Levan ROUNDTREE and Delores Roundtree, Individually, on behalf of their minor children and all other persons similarly situated, Plaintiffs, and John Folsom et al.
Stephen BERGER, Individually and as Acting Commissioner of the New York State Department of Social Services, et al., Defendants

The opinion of the court was delivered by: COSTANTINO


COSTANTINO, District Judge.

In this action, plaintiffs seek (1) a declaratory judgment voiding New York State Social Services Law § 131-i and 18 N.Y.C.R.R. § 325.19(c) as unconstitutional, and (2) an injunction restraining defendants from enforcing the provisions of these sections.

 Both provisions are part of New York State's Home Relief Program. The program is completely state funded and provides cash assistance to persons who are ineligible for federally funded programs. Under the program, a standard of monthly need is determined according to the number of persons in a household. Social Services Law § 131-a(2).

 If no member of the household is employed, the household receives a grant equal to the standard of need. If a member of the household is employed the household receives a cash allowance to supplement the earnings. The allowance is equal to the difference between the standard of need and the net earned income of the household after deduction of work-related expenses.
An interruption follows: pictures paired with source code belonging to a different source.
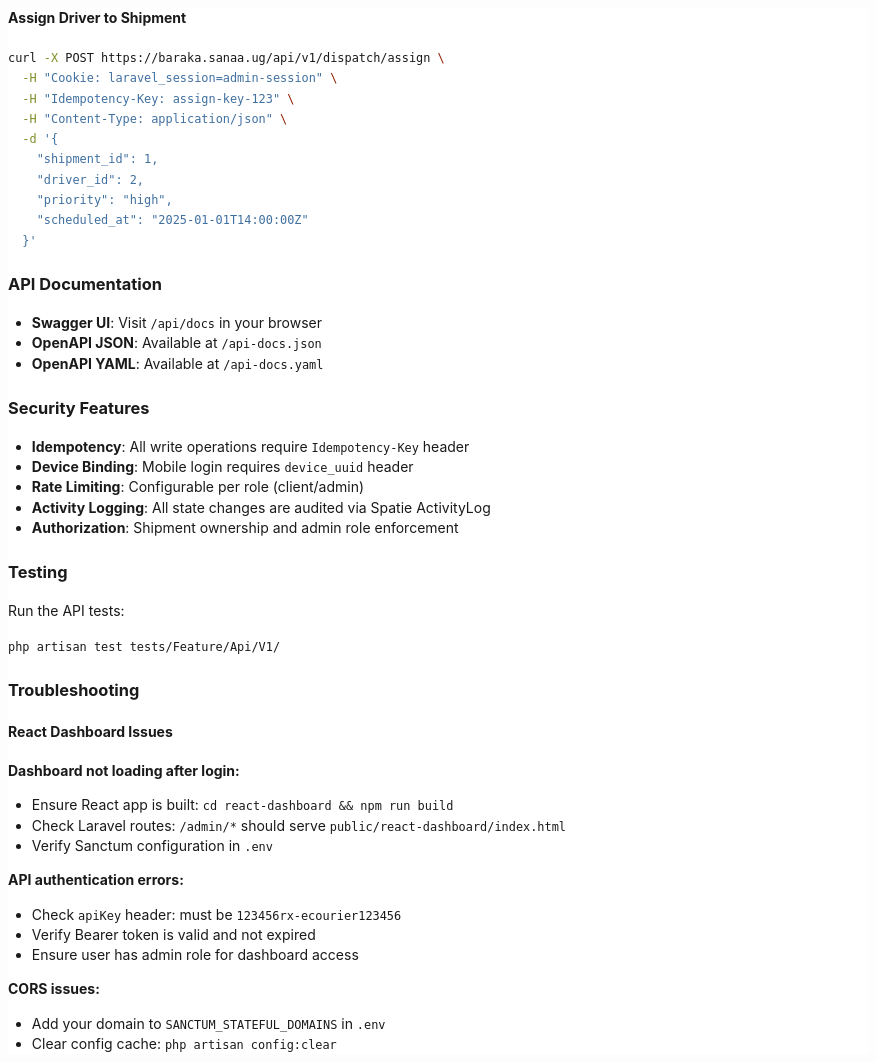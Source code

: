 #### Assign Driver to Shipment
```bash
curl -X POST https://baraka.sanaa.ug/api/v1/dispatch/assign \
  -H "Cookie: laravel_session=admin-session" \
  -H "Idempotency-Key: assign-key-123" \
  -H "Content-Type: application/json" \
  -d '{
    "shipment_id": 1,
    "driver_id": 2,
    "priority": "high",
    "scheduled_at": "2025-01-01T14:00:00Z"
  }'
```

### API Documentation

- **Swagger UI**: Visit `/api/docs` in your browser
- **OpenAPI JSON**: Available at `/api-docs.json`
- **OpenAPI YAML**: Available at `/api-docs.yaml`

### Security Features

- **Idempotency**: All write operations require `Idempotency-Key` header
- **Device Binding**: Mobile login requires `device_uuid` header
- **Rate Limiting**: Configurable per role (client/admin)
- **Activity Logging**: All state changes are audited via Spatie ActivityLog
- **Authorization**: Shipment ownership and admin role enforcement

### Testing

Run the API tests:

```bash
php artisan test tests/Feature/Api/V1/
```

### Troubleshooting

#### React Dashboard Issues

**Dashboard not loading after login:**
- Ensure React app is built: `cd react-dashboard && npm run build`
- Check Laravel routes: `/admin/*` should serve `public/react-dashboard/index.html`
- Verify Sanctum configuration in `.env`

**API authentication errors:**
- Check `apiKey` header: must be `123456rx-ecourier123456`
- Verify Bearer token is valid and not expired
- Ensure user has admin role for dashboard access

**CORS issues:**
- Add your domain to `SANCTUM_STATEFUL_DOMAINS` in `.env`
- Clear config cache: `php artisan config:clear`
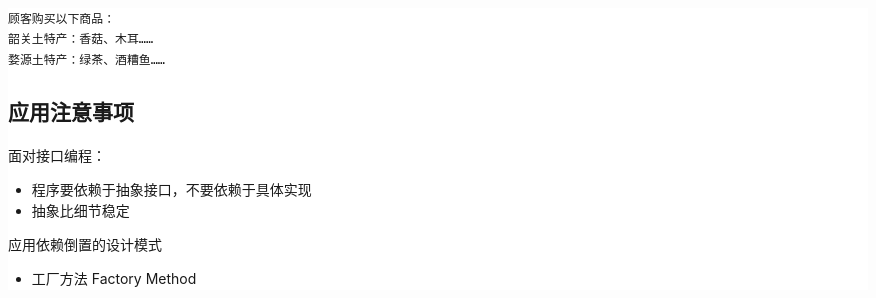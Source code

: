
 ```java
顾客购买以下商品：
韶关土特产：香菇、木耳……
婺源土特产：绿茶、酒糟鱼……
```

## 应用注意事项

面对接口编程：

- 程序要依赖于抽象接口，不要依赖于具体实现
- 抽象比细节稳定

应用依赖倒置的设计模式

- 工厂方法 Factory Method
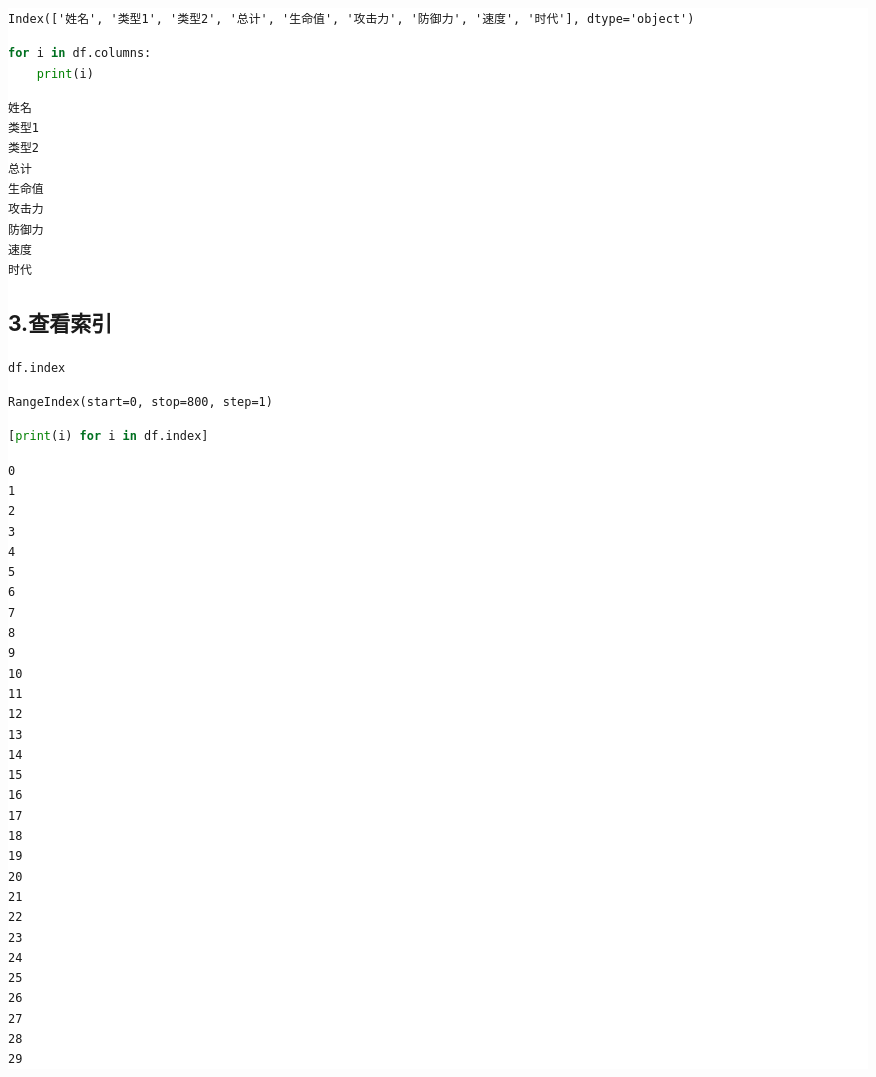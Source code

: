 


    Index(['姓名', '类型1', '类型2', '总计', '生命值', '攻击力', '防御力', '速度', '时代'], dtype='object')




```python
for i in df.columns:
    print(i)
```

    姓名
    类型1
    类型2
    总计
    生命值
    攻击力
    防御力
    速度
    时代


## 3.查看索引


```python
df.index
```




    RangeIndex(start=0, stop=800, step=1)




```python
[print(i) for i in df.index]
```

    0
    1
    2
    3
    4
    5
    6
    7
    8
    9
    10
    11
    12
    13
    14
    15
    16
    17
    18
    19
    20
    21
    22
    23
    24
    25
    26
    27
    28
    29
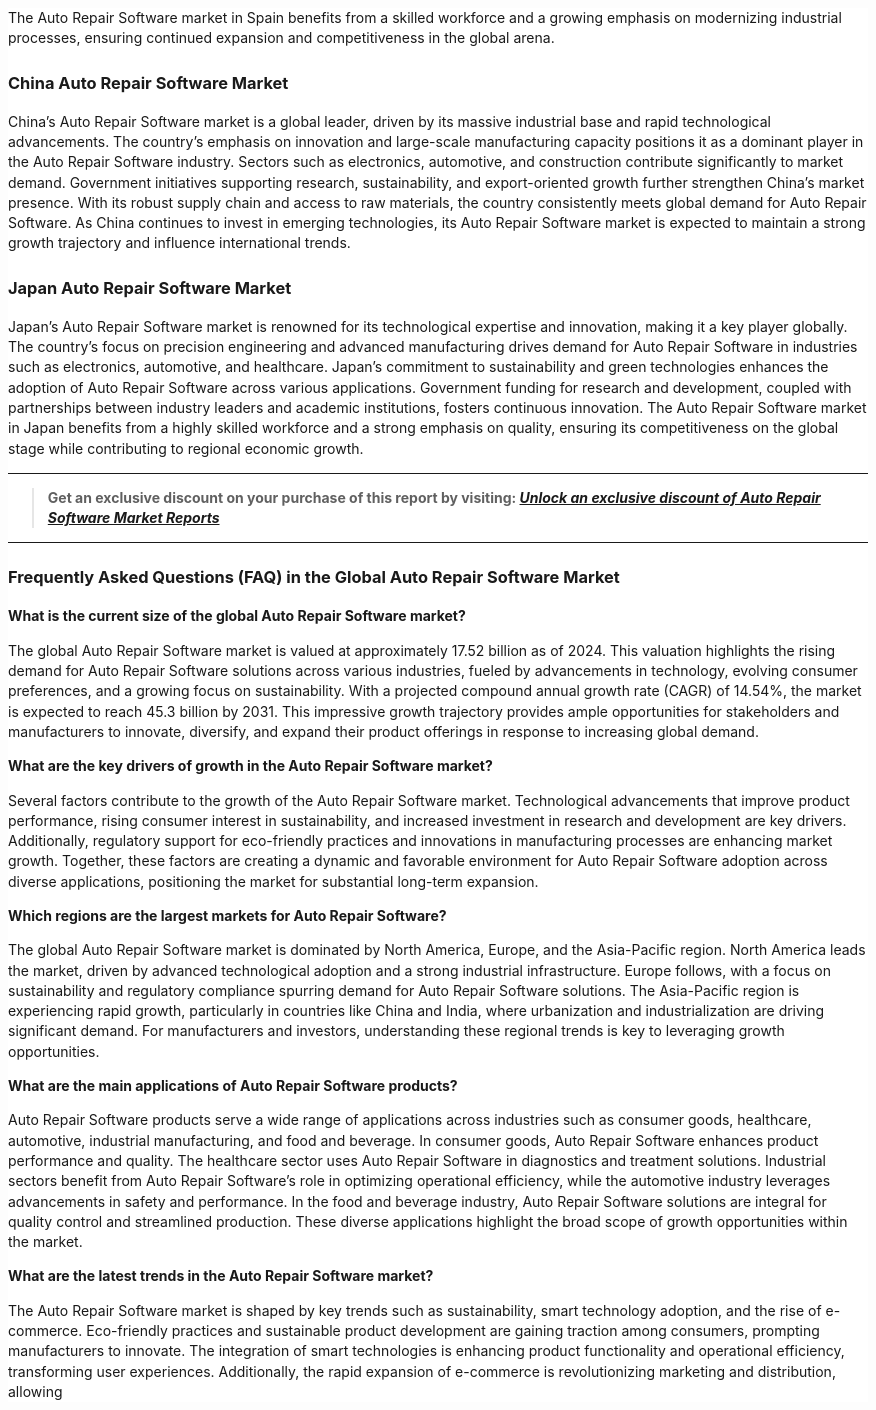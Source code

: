 The Auto Repair Software market in Spain benefits from a skilled workforce and a growing emphasis on modernizing industrial processes, ensuring continued expansion and competitiveness in the global arena.</p><h3>China Auto Repair Software Market</h3><p>China&rsquo;s Auto Repair Software market is a global leader, driven by its massive industrial base and rapid technological advancements. The country&rsquo;s emphasis on innovation and large-scale manufacturing capacity positions it as a dominant player in the Auto Repair Software industry. Sectors such as electronics, automotive, and construction contribute significantly to market demand. Government initiatives supporting research, sustainability, and export-oriented growth further strengthen China&rsquo;s market presence. With its robust supply chain and access to raw materials, the country consistently meets global demand for Auto Repair Software. As China continues to invest in emerging technologies, its Auto Repair Software market is expected to maintain a strong growth trajectory and influence international trends.</p><h3>Japan Auto Repair Software Market</h3><p>Japan&rsquo;s Auto Repair Software market is renowned for its technological expertise and innovation, making it a key player globally. The country&rsquo;s focus on precision engineering and advanced manufacturing drives demand for Auto Repair Software in industries such as electronics, automotive, and healthcare. Japan&rsquo;s commitment to sustainability and green technologies enhances the adoption of Auto Repair Software across various applications. Government funding for research and development, coupled with partnerships between industry leaders and academic institutions, fosters continuous innovation. The Auto Repair Software market in Japan benefits from a highly skilled workforce and a strong emphasis on quality, ensuring its competitiveness on the global stage while contributing to regional economic growth.</p><hr /><blockquote><p><strong>Get an exclusive discount on your purchase of this report by visiting: <em><a href="://marketresearchpulse.com/ask-for-discount/88513?utm_source=Github&amp;utm_medium=0117">Unlock an exclusive discount of Auto Repair Software Market Reports</a></em>&nbsp;</strong></p></blockquote><hr /><h3>Frequently Asked Questions (FAQ) in the Global Auto Repair Software Market</h3><p><strong>What is the current size of the global Auto Repair Software market?</strong></p><p>The global Auto Repair Software market is valued at approximately 17.52 billion as of 2024. This valuation highlights the rising demand for Auto Repair Software solutions across various industries, fueled by advancements in technology, evolving consumer preferences, and a growing focus on sustainability. With a projected compound annual growth rate (CAGR) of 14.54%, the market is expected to reach 45.3 billion by 2031. This impressive growth trajectory provides ample opportunities for stakeholders and manufacturers to innovate, diversify, and expand their product offerings in response to increasing global demand.</p><p><strong>What are the key drivers of growth in the Auto Repair Software market?</strong></p><p>Several factors contribute to the growth of the Auto Repair Software market. Technological advancements that improve product performance, rising consumer interest in sustainability, and increased investment in research and development are key drivers. Additionally, regulatory support for eco-friendly practices and innovations in manufacturing processes are enhancing market growth. Together, these factors are creating a dynamic and favorable environment for Auto Repair Software adoption across diverse applications, positioning the market for substantial long-term expansion.</p><p><strong>Which regions are the largest markets for Auto Repair Software?</strong></p><p>The global Auto Repair Software market is dominated by North America, Europe, and the Asia-Pacific region. North America leads the market, driven by advanced technological adoption and a strong industrial infrastructure. Europe follows, with a focus on sustainability and regulatory compliance spurring demand for Auto Repair Software solutions. The Asia-Pacific region is experiencing rapid growth, particularly in countries like China and India, where urbanization and industrialization are driving significant demand. For manufacturers and investors, understanding these regional trends is key to leveraging growth opportunities.</p><p><strong>What are the main applications of Auto Repair Software products?</strong></p><p>Auto Repair Software products serve a wide range of applications across industries such as consumer goods, healthcare, automotive, industrial manufacturing, and food and beverage. In consumer goods, Auto Repair Software enhances product performance and quality. The healthcare sector uses Auto Repair Software in diagnostics and treatment solutions. Industrial sectors benefit from Auto Repair Software&rsquo;s role in optimizing operational efficiency, while the automotive industry leverages advancements in safety and performance. In the food and beverage industry, Auto Repair Software solutions are integral for quality control and streamlined production. These diverse applications highlight the broad scope of growth opportunities within the market.</p><p><strong>What are the latest trends in the Auto Repair Software market?</strong></p><p>The Auto Repair Software market is shaped by key trends such as sustainability, smart technology adoption, and the rise of e-commerce. Eco-friendly practices and sustainable product development are gaining traction among consumers, prompting manufacturers to innovate. The integration of smart technologies is enhancing product functionality and operational efficiency, transforming user experiences. Additionally, the rapid expansion of e-commerce is revolutionizing marketing and distribution, allowing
These expenses include (1) all non-personal work expenses such as union dues, costs of tools, materials, uniforms and other special clothing; (2) all personal work expenses such as Federal, State and local taxes, group insurance, meals and transportation; and (3) an allowance of $20 per month as a "special work expense." However, under the provisions challenged in this lawsuit (Social Services Law § 131-i and 18 N.Y.C.R.R. § 352.19(c)) the maximum which can be deducted from gross salary for these work-related expenses is $80 per month.

 The Roundtrees represent a class of people with work-related expenses of more than $80 whose net income would result in eligibility for home relief, but for the statutory relief. The Folsoms and Pelligrinos have work-related expenses of more than $80. While they are eligible for home relief aid, they receive "reduced" benefits because of the $80 limit. It is claimed that because of the $80 limit plaintiffs are denied equal protection and are deprived of their property rights without due process of law. We disagree.

 Equal Protection

 Although plaintiffs dispute the continuing viability of the "two-tiered" equal protection test, the Supreme Court has only recently re-affirmed its adherence to the traditional analysis. Massachusetts Board of Retirement v. Murgia, 427 U.S. 307, 96 S. Ct. 2562, 49 L. Ed. 2d 520 (1976). Since the class of those working poor who have more than $80 a month in work expenses does not constitute a suspect class, we conclude that the state classification should be examined under the rational basis standard. This standard requires that the "legislative classification must be sustained unless it is 'patently arbitrary' and bears no rational relationship to a legitimate governmental interest." Frontiero v. Richardson, 411 U.S. 677, 683, 93 S. Ct. 1764, 1768, 36 L. Ed. 2d 583 (1973). So long as the classification does bear a rational relationship to a legitimate governmental interest, the constitutionality of the statute's discrimination will be presumed "unless [it] trammels fundamental personal rights or is drawn upon inherently suspect distinctions such as race, religion or alienage." City of New Orleans v. Dukes, 427 U.S. 297, 96 S. Ct. 2513, 2516, 49 L. Ed. 2d 511 (1976).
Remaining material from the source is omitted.